Data to examine section start
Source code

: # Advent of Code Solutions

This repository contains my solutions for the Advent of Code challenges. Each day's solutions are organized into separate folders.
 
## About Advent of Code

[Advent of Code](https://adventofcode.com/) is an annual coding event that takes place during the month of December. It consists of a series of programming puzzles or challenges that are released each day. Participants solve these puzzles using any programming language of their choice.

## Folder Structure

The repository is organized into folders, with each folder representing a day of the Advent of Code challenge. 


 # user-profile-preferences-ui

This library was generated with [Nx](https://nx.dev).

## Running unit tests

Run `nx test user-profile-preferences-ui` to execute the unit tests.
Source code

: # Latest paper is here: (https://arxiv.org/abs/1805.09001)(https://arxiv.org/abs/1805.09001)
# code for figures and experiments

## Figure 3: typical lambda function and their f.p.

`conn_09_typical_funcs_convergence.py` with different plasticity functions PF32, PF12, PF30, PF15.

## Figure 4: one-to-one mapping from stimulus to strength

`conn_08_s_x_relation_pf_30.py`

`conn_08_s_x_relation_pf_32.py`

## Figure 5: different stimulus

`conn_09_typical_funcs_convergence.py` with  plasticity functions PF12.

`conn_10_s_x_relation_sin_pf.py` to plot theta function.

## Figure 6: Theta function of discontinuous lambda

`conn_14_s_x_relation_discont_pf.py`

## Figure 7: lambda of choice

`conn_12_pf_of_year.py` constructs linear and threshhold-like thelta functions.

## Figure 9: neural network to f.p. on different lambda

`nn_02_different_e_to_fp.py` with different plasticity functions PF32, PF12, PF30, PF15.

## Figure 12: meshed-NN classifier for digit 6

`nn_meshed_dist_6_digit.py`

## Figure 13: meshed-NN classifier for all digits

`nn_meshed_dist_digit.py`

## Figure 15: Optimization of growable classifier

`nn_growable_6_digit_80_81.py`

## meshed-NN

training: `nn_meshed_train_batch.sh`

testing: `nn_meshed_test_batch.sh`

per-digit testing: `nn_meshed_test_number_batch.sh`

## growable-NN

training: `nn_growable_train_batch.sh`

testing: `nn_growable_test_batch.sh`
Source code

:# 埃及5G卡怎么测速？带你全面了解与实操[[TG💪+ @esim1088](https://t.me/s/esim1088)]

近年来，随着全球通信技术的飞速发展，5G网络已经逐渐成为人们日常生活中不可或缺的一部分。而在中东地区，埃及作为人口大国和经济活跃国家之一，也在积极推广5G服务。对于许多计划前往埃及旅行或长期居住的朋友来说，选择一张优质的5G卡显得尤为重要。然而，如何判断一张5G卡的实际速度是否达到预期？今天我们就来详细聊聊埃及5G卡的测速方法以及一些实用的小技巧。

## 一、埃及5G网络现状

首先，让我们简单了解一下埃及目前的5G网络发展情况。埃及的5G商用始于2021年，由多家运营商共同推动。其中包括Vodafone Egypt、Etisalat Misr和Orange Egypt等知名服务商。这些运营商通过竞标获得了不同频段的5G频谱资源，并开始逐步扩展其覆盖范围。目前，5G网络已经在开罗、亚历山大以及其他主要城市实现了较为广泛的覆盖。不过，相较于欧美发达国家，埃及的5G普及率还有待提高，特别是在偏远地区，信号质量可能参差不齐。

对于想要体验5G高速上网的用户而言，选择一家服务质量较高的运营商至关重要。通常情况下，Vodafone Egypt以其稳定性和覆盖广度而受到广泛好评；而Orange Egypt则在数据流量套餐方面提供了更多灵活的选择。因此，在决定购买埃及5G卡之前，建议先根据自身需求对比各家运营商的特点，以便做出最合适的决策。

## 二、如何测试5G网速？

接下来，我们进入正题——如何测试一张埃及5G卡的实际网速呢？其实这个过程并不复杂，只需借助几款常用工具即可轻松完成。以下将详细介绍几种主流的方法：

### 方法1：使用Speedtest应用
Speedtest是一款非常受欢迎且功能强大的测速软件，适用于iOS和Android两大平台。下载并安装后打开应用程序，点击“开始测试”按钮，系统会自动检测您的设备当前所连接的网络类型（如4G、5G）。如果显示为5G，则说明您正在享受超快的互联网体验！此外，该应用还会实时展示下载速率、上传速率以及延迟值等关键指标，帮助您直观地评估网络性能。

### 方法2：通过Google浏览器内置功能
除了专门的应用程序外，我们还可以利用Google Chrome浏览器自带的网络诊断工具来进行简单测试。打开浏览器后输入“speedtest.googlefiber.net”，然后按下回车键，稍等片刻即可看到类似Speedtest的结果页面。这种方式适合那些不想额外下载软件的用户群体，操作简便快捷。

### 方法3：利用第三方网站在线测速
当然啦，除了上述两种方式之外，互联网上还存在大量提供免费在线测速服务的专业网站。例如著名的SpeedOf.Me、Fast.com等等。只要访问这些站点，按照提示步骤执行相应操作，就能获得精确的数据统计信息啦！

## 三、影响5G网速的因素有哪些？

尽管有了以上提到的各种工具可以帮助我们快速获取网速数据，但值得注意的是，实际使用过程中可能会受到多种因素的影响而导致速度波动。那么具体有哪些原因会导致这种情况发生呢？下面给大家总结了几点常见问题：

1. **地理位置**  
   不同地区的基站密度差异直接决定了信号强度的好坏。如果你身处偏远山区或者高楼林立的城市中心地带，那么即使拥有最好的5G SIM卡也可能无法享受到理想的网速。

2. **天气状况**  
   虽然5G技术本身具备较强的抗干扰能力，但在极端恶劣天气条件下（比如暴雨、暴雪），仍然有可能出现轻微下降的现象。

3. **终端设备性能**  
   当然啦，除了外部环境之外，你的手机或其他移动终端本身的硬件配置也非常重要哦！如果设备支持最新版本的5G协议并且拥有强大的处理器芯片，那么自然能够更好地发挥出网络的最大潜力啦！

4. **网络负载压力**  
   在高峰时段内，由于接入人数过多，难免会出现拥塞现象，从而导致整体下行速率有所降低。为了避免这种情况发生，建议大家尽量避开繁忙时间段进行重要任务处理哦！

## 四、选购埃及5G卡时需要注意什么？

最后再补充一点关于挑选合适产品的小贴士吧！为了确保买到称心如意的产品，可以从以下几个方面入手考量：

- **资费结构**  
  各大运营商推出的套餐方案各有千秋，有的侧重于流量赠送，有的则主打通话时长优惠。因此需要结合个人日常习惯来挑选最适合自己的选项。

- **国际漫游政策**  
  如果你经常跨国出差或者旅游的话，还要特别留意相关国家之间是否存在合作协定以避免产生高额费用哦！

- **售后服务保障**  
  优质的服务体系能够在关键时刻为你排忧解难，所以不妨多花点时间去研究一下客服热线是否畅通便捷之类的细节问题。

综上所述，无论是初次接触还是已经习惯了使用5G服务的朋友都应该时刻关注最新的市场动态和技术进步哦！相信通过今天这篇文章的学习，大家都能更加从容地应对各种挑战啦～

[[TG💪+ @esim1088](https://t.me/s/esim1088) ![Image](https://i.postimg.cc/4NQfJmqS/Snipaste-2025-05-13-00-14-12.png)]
Data to examine section end
Determine how many lines in the data contain the string "preferences", and give the number only.

Task solution
2